Personal information
- Full name: Maitipage Athula Rohitha Samarasekera
- Born: 5 August 1961 (age 65) Galle
- Nickname: Big Sam
- Height: 6 ft 3 in (1.91 m)
- Batting: Right-handed
- Bowling: Right-arm medium

International information
- National side: Sri Lanka (1983–1994);
- Test debut (cap 42): 25 August 1988 v England
- Last Test: 12 December 1991 v Pakistan
- ODI debut (cap 36): 9 June 1983 v Pakistan
- Last ODI: 18 April 1994 v New Zealand

Domestic team information
- 1983–1994: Colombo Cricket Club

Career statistics
| Competition | Test | ODI | FC |
| Matches | 4 | 39 | 57 |
| Runs scored | 118 | 844 | 2,737 |
| Batting average | 16.85 | 22.81 | 33.79 |
| 100s/50s | 0/1 | 0/4 | 6/13 |
| Top score | 57 | 76 | 191 |
| Balls bowled | 192 | 338 | 3,774 |
| Wickets | 3 | 0 | 46 |
| Bowling average | 34.46 | – | 39.58 |
| 5 wickets in innings | 0 | – | 0 |
| 10 wickets in match | 0 | – | 0 |
| Best bowling | 2/38 | – | 3/31 |
| Catches/stumpings | 3/– | 5/– | 36/– |
- Source: Cricinfo, 5 June 2010

= Athula Samarasekera =

Sri Lankan cricketer and coach

Maitipage Athula Rohitha Samarasekera (born 5 August 1961) is a Sri Lankan Australian cricket coach and former cricketer. He was a hard hitting opening batsman and a medium fast bowler, who played four Tests and 39 One Day Internationals between 1983 and 1994.

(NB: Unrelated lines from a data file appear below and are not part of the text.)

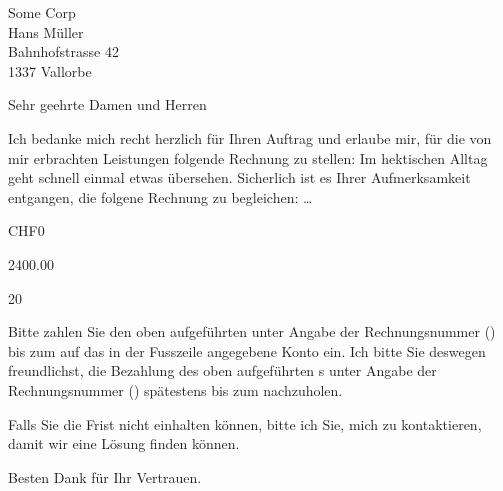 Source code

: \documentclass[DIN,SN,10pt,DIV=16,_rechnung]{scrlttr2}
\begin{document}
  \begin{letter}{
      Some Corp \\
      Hans Müller \\
      Bahnhofstrasse 42 \\
      1337 Vallorbe
    }

    \opening{Sehr geehrte Damen und Herren}
    \thispagestyle{plain}

    \ifnum{}
      Ich bedanke mich recht herzlich für Ihren Auftrag und erlaube mir, für die
      von mir erbrachten Leistungen folgende Rechnung zu stellen:
    \else
      \ifnum{}
        Im hektischen Alltag geht schnell einmal etwas übersehen.
        Sicherlich ist es Ihrer Aufmerksamkeit entgangen, die folgene Rechnung zu begleichen:
      \else
        \dots
      \fi
    \fi

    \renewcommand{\arraystretch}{1.2}

    \begin{invoice}{CHF}{0}

       {2400.00}
      \STExpenses


       {20}

    \end{invoice}

    \begin{samepage}
      \ifnum{}
        Bitte zahlen Sie den oben aufgeführten {\Total} unter Angabe der
        Rechnungsnummer () bis zum  auf
        das in der Fusszeile angegebene Konto ein.
      \else
        Ich bitte Sie deswegen freundlichst, die Bezahlung des oben aufgeführten
        {\Total}s unter Angabe der Rechnungsnummer () spätestens
        bis zum  nachzuholen.

        Falls Sie die Frist nicht einhalten können, bitte ich Sie, mich zu
        kontaktieren, damit wir eine Lösung finden können.
      \fi

      \closing{Besten Dank für Ihr Vertrauen.}

    \end{samepage}
  \end{letter}
\end{document}
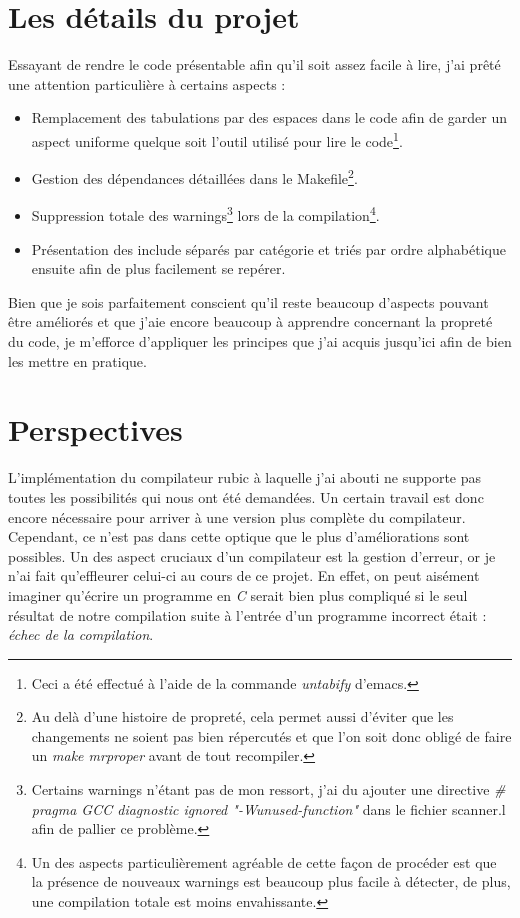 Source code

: \documentclass[12pt]{article}
\begin{document}
\section{Les détails du projet}
Essayant de rendre le code présentable afin qu'il soit assez facile à lire,
j'ai prêté une attention particulière à certains aspects :
\begin{itemize}
\item Remplacement des tabulations par des espaces dans le code afin de garder
  un aspect uniforme quelque soit l'outil utilisé pour lire le code\footnote{
    Ceci a été effectué à l'aide de la commande {\em untabify} d'emacs.}.
\item Gestion des dépendances détaillées dans le Makefile\footnote{Au delà
  d'une histoire de propreté, cela permet aussi d'éviter que les changements
  ne soient pas bien répercutés et que l'on soit donc obligé de faire un
  {\em make mrproper} avant de tout recompiler.}.
\item Suppression totale des warnings\footnote{Certains warnings n'étant pas
  de mon ressort, j'ai du ajouter une directive {\em \# pragma GCC diagnostic
    ignored "-Wunused-function"} dans le fichier scanner.l afin de pallier ce
  problème.} lors de la compilation\footnote{Un des aspects particulièrement
  agréable de cette façon de procéder est que la présence de nouveaux warnings
  est beaucoup plus facile à détecter, de plus, une compilation totale est
  moins envahissante.}.
\item Présentation des include séparés par catégorie et triés par ordre
  alphabétique ensuite afin de plus facilement se repérer.
\end{itemize} 

Bien que je sois parfaitement conscient qu'il reste beaucoup d'aspects pouvant
être améliorés et que j'aie encore beaucoup à apprendre concernant la propreté
du code, je m'efforce d'appliquer les principes que j'ai acquis jusqu'ici afin
de bien les mettre en pratique.

\section{Perspectives}
L'implémentation du compilateur rubic à laquelle j'ai abouti ne supporte pas
toutes les possibilités qui nous ont été demandées. Un certain travail
est donc encore nécessaire pour arriver à une version plus complète du
compilateur. Cependant, ce n'est pas dans cette optique que le plus
d'améliorations sont possibles. Un des aspect cruciaux d'un compilateur est la
gestion d'erreur, or je n'ai fait qu'effleurer celui-ci au cours de ce projet.
En effet, on peut aisément imaginer qu'écrire un programme en {\em C} serait
bien plus compliqué si le seul résultat de notre compilation suite à l'entrée
d'un programme incorrect était : {\em échec de la compilation}.\\
\end{document}
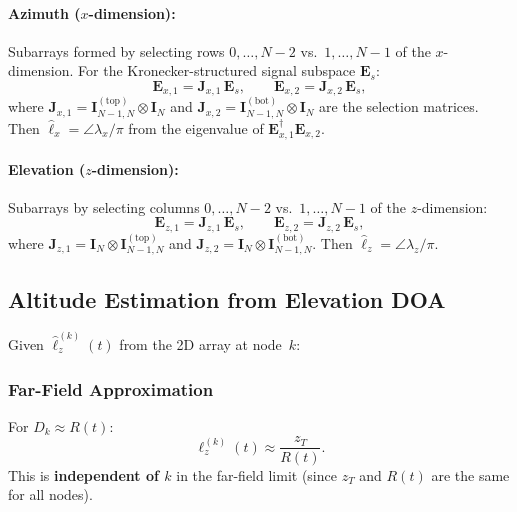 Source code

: \documentclass[11pt,a4paper]{article}
\begin{document}
\paragraph{Azimuth ($x$-dimension):}
Subarrays formed by selecting rows $0,\ldots,N{-}2$ vs.\
$1,\ldots,N{-}1$ of the $x$-dimension.  For the Kronecker-structured
signal subspace $\mathbf{E}_s$:
\begin{equation}
  \mathbf{E}_{x,1} = \mathbf{J}_{x,1}\,\mathbf{E}_s, \qquad
  \mathbf{E}_{x,2} = \mathbf{J}_{x,2}\,\mathbf{E}_s,
  \label{eq:esprit_x}
\end{equation}
where $\mathbf{J}_{x,1}=\mathbf{I}_{N-1,N}^{(\mathrm{top})}
\otimes\mathbf{I}_N$ and
$\mathbf{J}_{x,2}=\mathbf{I}_{N-1,N}^{(\mathrm{bot})}
\otimes\mathbf{I}_N$ are the selection matrices.  Then
$\hat{\ell}_x=\angle\lambda_x/\pi$ from the eigenvalue of
$\mathbf{E}_{x,1}^\dagger\mathbf{E}_{x,2}$.

\paragraph{Elevation ($z$-dimension):}
Subarrays by selecting columns $0,\ldots,N{-}2$ vs.\
$1,\ldots,N{-}1$ of the $z$-dimension:
\begin{equation}
  \mathbf{E}_{z,1} = \mathbf{J}_{z,1}\,\mathbf{E}_s, \qquad
  \mathbf{E}_{z,2} = \mathbf{J}_{z,2}\,\mathbf{E}_s,
  \label{eq:esprit_z}
\end{equation}
where $\mathbf{J}_{z,1}=\mathbf{I}_N\otimes
\mathbf{I}_{N-1,N}^{(\mathrm{top})}$ and
$\mathbf{J}_{z,2}=\mathbf{I}_N\otimes
\mathbf{I}_{N-1,N}^{(\mathrm{bot})}$.  Then
$\hat{\ell}_z=\angle\lambda_z/\pi$.

\subsection{Altitude Estimation from Elevation DOA}
\label{sec:zT_from_doa}

Given $\hat{\ell}_z^{(k)}(t)$ from the 2D array at node~$k$:

\subsubsection{Far-Field Approximation}

For $D_k\approx R(t)$:
\begin{equation}
  \ell_z^{(k)}(t) \approx \frac{z_T}{R(t)}.
  \label{eq:lz_farfield}
\end{equation}
This is \textbf{independent of $k$} in the far-field limit (since
$z_T$ and $R(t)$ are the same for all nodes).
\end{document}
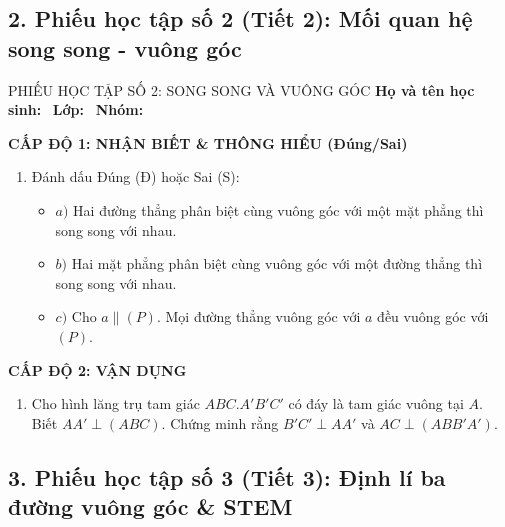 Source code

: \documentclass[12pt, a4paper]{article}
\begin{document}
\subsection*{2. Phiếu học tập số 2 (Tiết 2): Mối quan hệ song song - vuông góc}

\begin{pedabox}{PHIẾU HỌC TẬP SỐ 2: SONG SONG VÀ VUÔNG GÓC}
\textbf{Họ và tên học sinh:} \dotfill \ \textbf{Lớp:} \dotfill \ \textbf{Nhóm:} \dotfill

\noindent \textbf{CẤP ĐỘ 1: NHẬN BIẾT \& THÔNG HIỂU (Đúng/Sai)}
\begin{enumerate}[leftmargin=0.6cm]
    \item Đánh dấu Đúng (Đ) hoặc Sai (S):
    \begin{itemize}
        \item [$\Box$] $a)$ Hai đường thẳng phân biệt cùng vuông góc với một mặt phẳng thì song song với nhau.
        \item [$\Box$] $b)$ Hai mặt phẳng phân biệt cùng vuông góc với một đường thẳng thì song song với nhau.
        \item [$\Box$] $c)$ Cho $a \parallel (P)$. Mọi đường thẳng vuông góc với $a$ đều vuông góc với $(P)$.
    \end{itemize}
\end{enumerate}

\noindent \textbf{CẤP ĐỘ 2: VẬN DỤNG}
\begin{enumerate}[leftmargin=0.6cm]
    \item Cho hình lăng trụ tam giác $ABC.A'B'C'$ có đáy là tam giác vuông tại $A$. Biết $AA' \perp (ABC)$. Chứng minh rằng $B'C' \perp AA'$ và $AC \perp (ABB'A')$.
\end{enumerate}
\end{pedabox}

\subsection*{3. Phiếu học tập số 3 (Tiết 3): Định lí ba đường vuông góc & STEM}
\end{document}
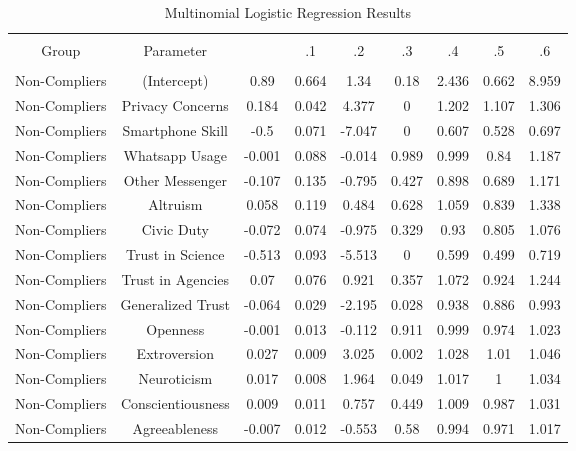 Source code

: 
\begin{table}[!htbp] \centering 
  \caption{Multinomial Logistic Regression Results} 
  \label{} 
\begin{tabular}{@{\extracolsep{5pt}} ccccccccc} 
\\[-1.8ex]\hline 
\hline \\[-1.8ex] 
Group & Parameter &  & .1 & .2 & .3 & .4 & .5 & .6 \\ 
\hline \\[-1.8ex] 
Non-Compliers & (Intercept) & 0.89 & 0.664 & 1.34 & 0.18 & 2.436 & 0.662 & 8.959 \\ 
Non-Compliers & Privacy Concerns & 0.184 & 0.042 & 4.377 & 0 & 1.202 & 1.107 & 1.306 \\ 
Non-Compliers & Smartphone Skill & -0.5 & 0.071 & -7.047 & 0 & 0.607 & 0.528 & 0.697 \\ 
Non-Compliers & Whatsapp Usage & -0.001 & 0.088 & -0.014 & 0.989 & 0.999 & 0.84 & 1.187 \\ 
Non-Compliers & Other Messenger & -0.107 & 0.135 & -0.795 & 0.427 & 0.898 & 0.689 & 1.171 \\ 
Non-Compliers & Altruism & 0.058 & 0.119 & 0.484 & 0.628 & 1.059 & 0.839 & 1.338 \\ 
Non-Compliers & Civic Duty & -0.072 & 0.074 & -0.975 & 0.329 & 0.93 & 0.805 & 1.076 \\ 
Non-Compliers & Trust in Science & -0.513 & 0.093 & -5.513 & 0 & 0.599 & 0.499 & 0.719 \\ 
Non-Compliers & Trust in Agencies & 0.07 & 0.076 & 0.921 & 0.357 & 1.072 & 0.924 & 1.244 \\ 
Non-Compliers & Generalized Trust & -0.064 & 0.029 & -2.195 & 0.028 & 0.938 & 0.886 & 0.993 \\ 
Non-Compliers & Openness & -0.001 & 0.013 & -0.112 & 0.911 & 0.999 & 0.974 & 1.023 \\ 
Non-Compliers & Extroversion & 0.027 & 0.009 & 3.025 & 0.002 & 1.028 & 1.01 & 1.046 \\ 
Non-Compliers & Neuroticism & 0.017 & 0.008 & 1.964 & 0.049 & 1.017 & 1 & 1.034 \\ 
Non-Compliers & Conscientiousness & 0.009 & 0.011 & 0.757 & 0.449 & 1.009 & 0.987 & 1.031 \\ 
Non-Compliers & Agreeableness & -0.007 & 0.012 & -0.553 & 0.58 & 0.994 & 0.971 & 1.017 \\ 

\end{tabular}
\end{table}
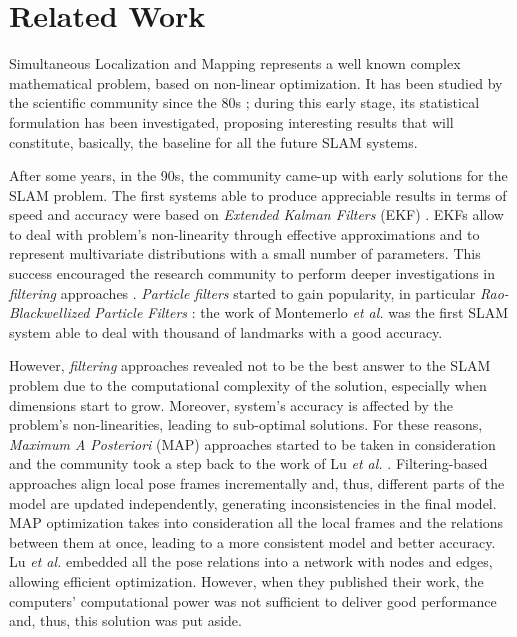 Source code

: \chapter{Related Work}\label{ch:related}
Simultaneous Localization and Mapping represents a well known complex mathematical problem, based on non-linear optimization. It has been studied by the scientific community since the 80s \cite{durrant2006simultaneous, bailey2006simultaneous}; during this early stage, its statistical formulation has been investigated, proposing interesting results that will constitute, basically, the baseline for all the future SLAM systems.

After some years, in the 90s, the community came-up with early solutions for the SLAM problem. The first systems able to produce appreciable results in terms of speed and accuracy were based on \textit{Extended Kalman Filters} (EKF) \cite{leonard1990dynamic, dissanayake2001solution}. EKFs allow to deal with problem's non-linearity through effective approximations and to represent multivariate distributions with a small number of parameters. This success encouraged the research community to perform deeper investigations in \textit{filtering} approaches \cite{aulinas2008filtering_review}. \textit{Particle filters} started to gain popularity, in particular \textit{Rao-Blackwellized Particle Filters} \cite{grisetti2005improving}: the work of Montemerlo \textit{et al.} \cite{montemerlo2002fastslam} was the first SLAM system able to deal with thousand of landmarks with a good accuracy. 

However, \textit{filtering} approaches revealed not to be the best answer to the SLAM problem due to the computational complexity of the solution, especially when dimensions start to grow. Moreover, system's accuracy is affected by the problem's non-linearities, leading to sub-optimal solutions. For these reasons, \textit{Maximum A Posteriori} (MAP) approaches started to be taken in consideration and the community took a step back to the work of Lu \textit{et al.} \cite{lu1997globally}. Filtering-based approaches align local pose frames incrementally and, thus, different parts of the model are updated independently, generating inconsistencies in the final model. MAP optimization takes into consideration all the local frames and the relations between them at once, leading to a more consistent model and better accuracy. Lu \textit{et al.} embedded all the pose relations into a network with nodes and edges, allowing efficient optimization. However, when they published their work, the computers' computational power was not sufficient to deliver good performance and, thus, this solution was put aside.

Samarasekera was a member of the Sri Lankan cricket teams participated for the Cricket World Cup in 1983 and 1992.

==Early years==
Athula Samarasekera started his cricket career at Mahinda College, Galle, where he had his education. He captained his college cricket team at the annual Richmond–Mahinda Cricket Encounter in 1981. Then he joined the Colombo Cricket Club, where he subsequently became a permanent fixture of the team.

==International career==
Samarasekera made his One Day International debut at Swansea against Pakistan during the 1983 Cricket World Cup and made his Test debut 5 years later against England at the Lord's in August 1988. He scored a half century in the second innings of his first test and took three wickets in the match, though Sri Lanka went on to lose the game by 7 wickets.

Samarasekera was one of the first openers to successfully take the advantage of field restrictions by hitting air-borne shots in ODI cricket. His most memorable ODI performance came in the 1992 cricket world cup, when he scored a brisk 75 against Zimbabwe, reaching his half century in just 31 balls in the first ever successful run chase of over 300 runs in ODI history.

Tall and correct, he was an aggressive batsman and more than a handy bowler, but failed to make his mark in international cricket with the limited opportunities he got. His elder brother Anura Samarasekera was also a first class cricketer in Sri Lanka.

==After cricket==
Samarasekera chose to end his international career in 1994 by deciding to take up professional cricket in Bangladesh, since he never had the opportunity to fully establish a permanent position in the team.

Athula now lives in Hampton Park, a suburb of Melbourne, with his wife and children. He coaches young cricketers in the arts of batting and bowling.